The Strongest Magnetic Field
Warning lights flash, nearly forty-centimetre thick safety doors close, a warning signal sounds. When it gets serious at the HZDR's Dresden High Magnetic Field Laboratory (HLD), nobody is allowed to remain in the vicinity of the bucket-sized coils that produce the almost 100 tesla strong magnetic field. Yet the safety precautions are less designed to protect from the magnetic field itself than from the consequences of the potential tearing apart of the coils. Although this happens only in extremely rare circumstances, it cannot be ruled out. The forces at work here are enormous: the threshold at which a coil made from ordinary copper wire simply tears apart is at approximately 25 tesla. The coils at the HLD are therefore made of a particularly durable copper alloy and are moreover wrapped in zylon, an artificial fibre that is used also in making bulletproof vests.
The force at work here is better known to most people from what they learned in physics lessons than from their own experience. The Lorentz force is always involved when electric charges move within a magnetic field. And when electric charges move, that is, when current flows, formation of a magnetic field will always be the resultant consequence. The stronger the current, the stronger the magnetic field and the Lorentz force. It retroacts to the electrons moving within the copper coils and presses them to the margins of the copper wires. "At 100 tesla, it produces a pressure in the copper that corresponds to 40,000 times the air pressure at sea level", says Joachim Wosnitza, Director of the HLD. Normal copper wires would fly apart with explosive force, yet the special copper wires in their zylon skeleton withstand this strain. In addition, the coils are embedded in a bath of liquid nitrogen, for otherwise the electric resistance would heat up the wires to such high degrees that the glue holding together the wire and the zylon corset would simply give out. In this configuration, the electric impulse causes the temperature of the wires to increase from minus 196 degrees Celsius to room temperature.

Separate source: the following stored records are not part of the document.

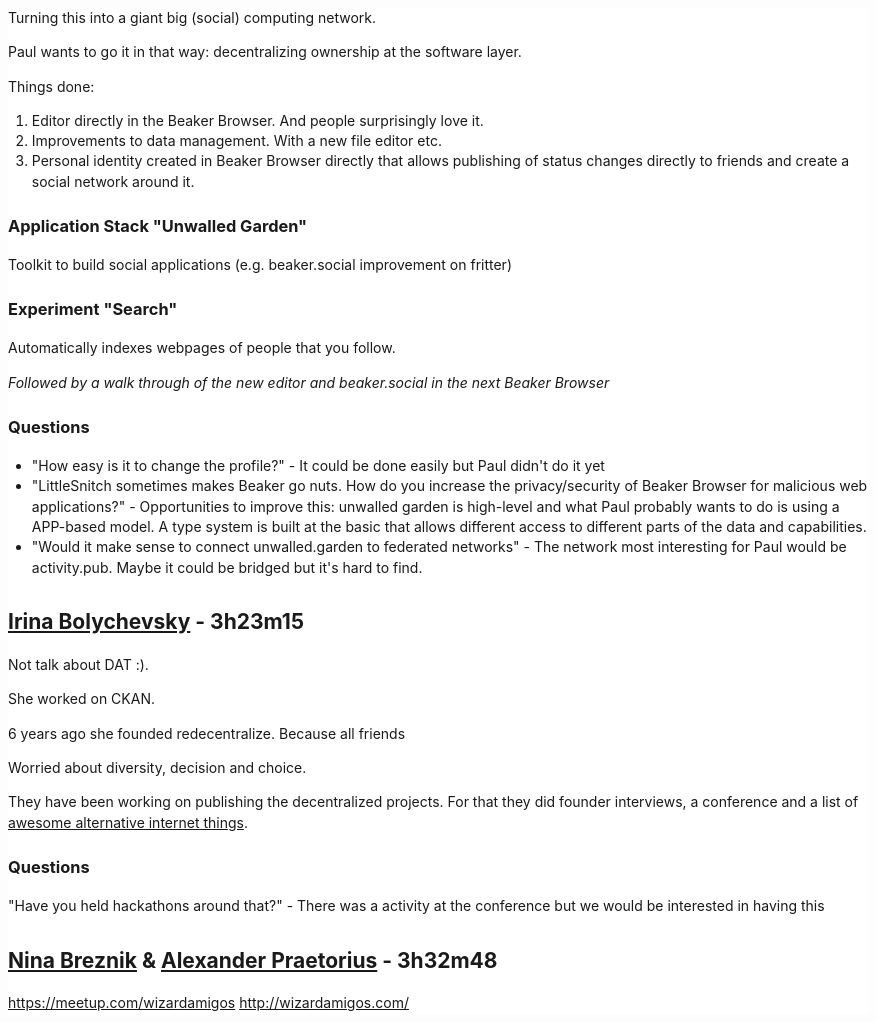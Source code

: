 Turning this into a giant big (social) computing network.

Paul wants to go it in that way: decentralizing ownership at the software layer.

Things done:

1. Editor directly in the Beaker Browser. And people surprisingly love it.
2. Improvements to data management. With a new file editor etc.
3. Personal identity created in Beaker Browser directly that allows publishing of status changes directly to friends and create a social network around it.

### Application Stack "Unwalled Garden"

Toolkit to build social applications (e.g. beaker.social improvement on fritter)

### Experiment "Search"

Automatically indexes webpages of people that you follow. 

_Followed by a walk through of the new editor and beaker.social in the next Beaker Browser_

### Questions

- "How easy is it to change the profile?" - It could be done easily but Paul didn't do it yet
- "LittleSnitch sometimes makes Beaker go nuts. How do you increase the privacy/security of Beaker Browser for malicious web applications?" - Opportunities to improve this: unwalled garden is high-level and what Paul probably wants to do is using a APP-based model. A type system is built at the basic that allows different access to different parts of the data and capabilities.
- "Would it make sense to connect unwalled.garden to federated networks" - The network most interesting for Paul would be activity.pub. Maybe it could be bridged but it's hard to find.

## [Irina Bolychevsky](https://github.com/shevski) - 3h23m15

Not talk about DAT :).

She worked on CKAN. 

6 years ago she founded redecentralize. Because all friends

Worried about diversity, decision and choice.

They have been working on publishing the decentralized projects. For that they did founder interviews, a conference and a list of [awesome alternative internet things](https://github.com/redecentralize/alternative-internet).

### Questions

"Have you held hackathons around that?" - There was a activity at the conference but we would be interested in having this

## [Nina Breznik](https://github.com/ninabreznik) & [Alexander Praetorius](https://github.com/serapath) - 3h32m48

https://meetup.com/wizardamigos
http://wizardamigos.com/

However, high magnetic field laboratories are not about achieving records, but about researching materials and their electromagnetic characteristics.The stronger a magnetic field is, the better the researchers can investigate these characteristics and, more importantly, can influence these in a targeted manner. For strong magnetic fields are capable of influencing the electron trajectories and their magnetic spins and thus of changing the characteristics of the given material. And precisely those characteristics play such a major role in our modern world. The researchers investigate new kinds of semi-conductors and superconducting materials that lose their electric resistance at low temperatures.

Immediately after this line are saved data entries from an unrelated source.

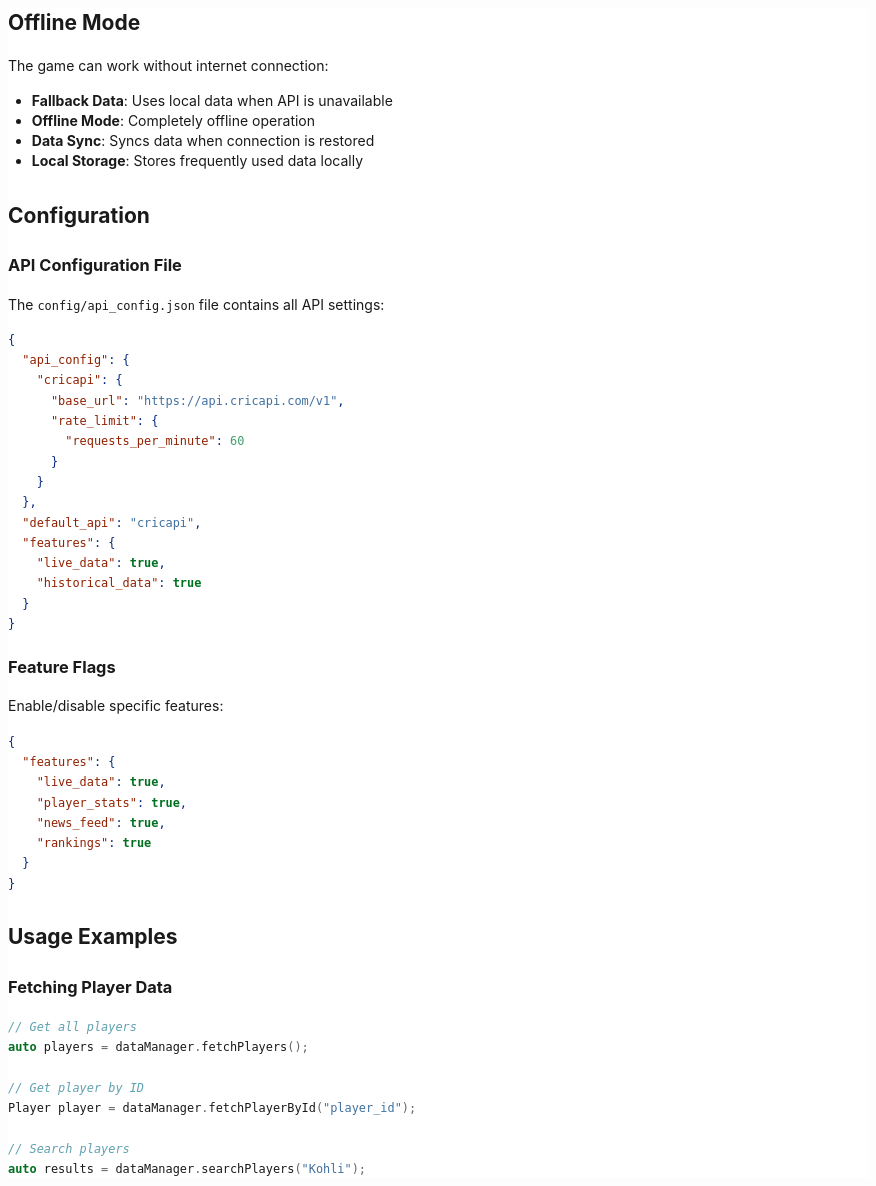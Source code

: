 ## Offline Mode

The game can work without internet connection:

- **Fallback Data**: Uses local data when API is unavailable
- **Offline Mode**: Completely offline operation
- **Data Sync**: Syncs data when connection is restored
- **Local Storage**: Stores frequently used data locally

## Configuration

### API Configuration File
The `config/api_config.json` file contains all API settings:

```json
{
  "api_config": {
    "cricapi": {
      "base_url": "https://api.cricapi.com/v1",
      "rate_limit": {
        "requests_per_minute": 60
      }
    }
  },
  "default_api": "cricapi",
  "features": {
    "live_data": true,
    "historical_data": true
  }
}
```

### Feature Flags
Enable/disable specific features:

```json
{
  "features": {
    "live_data": true,
    "player_stats": true,
    "news_feed": true,
    "rankings": true
  }
}
```

## Usage Examples

### Fetching Player Data
```cpp
// Get all players
auto players = dataManager.fetchPlayers();

// Get player by ID
Player player = dataManager.fetchPlayerById("player_id");

// Search players
auto results = dataManager.searchPlayers("Kohli");
```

An example: only a few years ago, British researchers discovered graphene.This material consists of carbon atoms, which are arranged in a lattice of a single layer of atoms. After the scientists had created graphene for the first time, they investigated it in a high field magnetic laboratory and discovered its unique electronic characteristics. A discovery that earned Sir Konstantin Novoselov and Sir Andre Geim the Nobel Prize in Physics and that in future could help in producing bendable mobile phone displays. Only about a dozen such high field magnetic laboratories exist worldwide. This is why scientists from all across the world travel to Dresden to conduct experiments in high magnetic fields. A particular advantage of the facility in Dresden is the size of the cavity in the interior of the coil where the samples are located. With 16 millimetres, it is larger than those at comparable other facilities.
The world record is currently held by colleagues from Los Alamos in the United States of America. In March 2012, they were able to achieve the magical 100 tesla mark. The 100 tesla mark is aimed for also in Dresden. "Our technicians and engineers are currently working on a new coil, so we are hard on their heels", reveals Joachim Wosnitza.